On Variable Density Sampling

If you use this code, please cite the following paper: Puy et al., "On Variable Density Compressive Sampling," in IEEE Signal Processing Letters, vol. 18(10), pp. 595-598, 2011.

Abstract: We advocate an optimization procedure for variable density sampling in the context of compressed sensing. In this perspective, we introduce a minimization problem for the coherence between the sparsity and sensing bases, whose solution provides an optimized sampling profile. This minimization problem is solved with the use of convex optimization algorithms. We also propose a refinement of our technique when prior information is available on the signal support in the sparsity basis. The effectiveness of the method is confirmed by numerical experiments. Our results also provide a theoretical underpinning to state-of-the-art variable density Fourier sampling procedures used in magnetic resonance imaging.

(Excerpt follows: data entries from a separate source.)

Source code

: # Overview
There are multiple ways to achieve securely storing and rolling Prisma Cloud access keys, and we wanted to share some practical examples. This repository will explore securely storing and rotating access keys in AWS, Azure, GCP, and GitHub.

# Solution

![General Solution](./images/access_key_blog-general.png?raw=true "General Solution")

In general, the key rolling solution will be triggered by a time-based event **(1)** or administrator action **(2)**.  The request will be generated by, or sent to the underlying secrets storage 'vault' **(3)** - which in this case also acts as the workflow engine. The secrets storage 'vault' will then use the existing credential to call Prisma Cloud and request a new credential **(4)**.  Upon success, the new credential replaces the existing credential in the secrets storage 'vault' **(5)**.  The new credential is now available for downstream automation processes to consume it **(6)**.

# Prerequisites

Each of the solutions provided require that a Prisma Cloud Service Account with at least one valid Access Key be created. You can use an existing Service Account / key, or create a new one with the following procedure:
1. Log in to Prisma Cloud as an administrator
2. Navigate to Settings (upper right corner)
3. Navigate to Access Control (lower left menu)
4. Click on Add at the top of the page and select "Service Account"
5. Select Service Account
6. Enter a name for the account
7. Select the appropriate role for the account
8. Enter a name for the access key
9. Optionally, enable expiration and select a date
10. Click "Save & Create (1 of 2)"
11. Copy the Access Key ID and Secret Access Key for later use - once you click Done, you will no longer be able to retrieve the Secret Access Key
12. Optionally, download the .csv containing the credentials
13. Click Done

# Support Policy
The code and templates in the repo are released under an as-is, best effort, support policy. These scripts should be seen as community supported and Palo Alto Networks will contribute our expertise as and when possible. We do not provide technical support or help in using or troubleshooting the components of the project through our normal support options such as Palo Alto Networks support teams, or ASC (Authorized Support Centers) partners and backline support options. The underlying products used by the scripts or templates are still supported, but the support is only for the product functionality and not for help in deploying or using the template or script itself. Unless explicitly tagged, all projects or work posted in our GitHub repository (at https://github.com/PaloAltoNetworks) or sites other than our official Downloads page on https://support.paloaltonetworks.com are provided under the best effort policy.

Acknowledgement: This code make use of the function "oneProjectorMex" of the spgl1 toolbox. The SPGL1 toolbox is available at http://www.cs.ubc.ca/~mpf/spgl1/. The description of the theory of the SPGL1 algorithm is outlined in E. van den Berg and M. P. Friedlander, "Probing the Pareto frontier for basis pursuit solutions," SIAM J. on Scientific Computing, 31(2):890-912, 2008.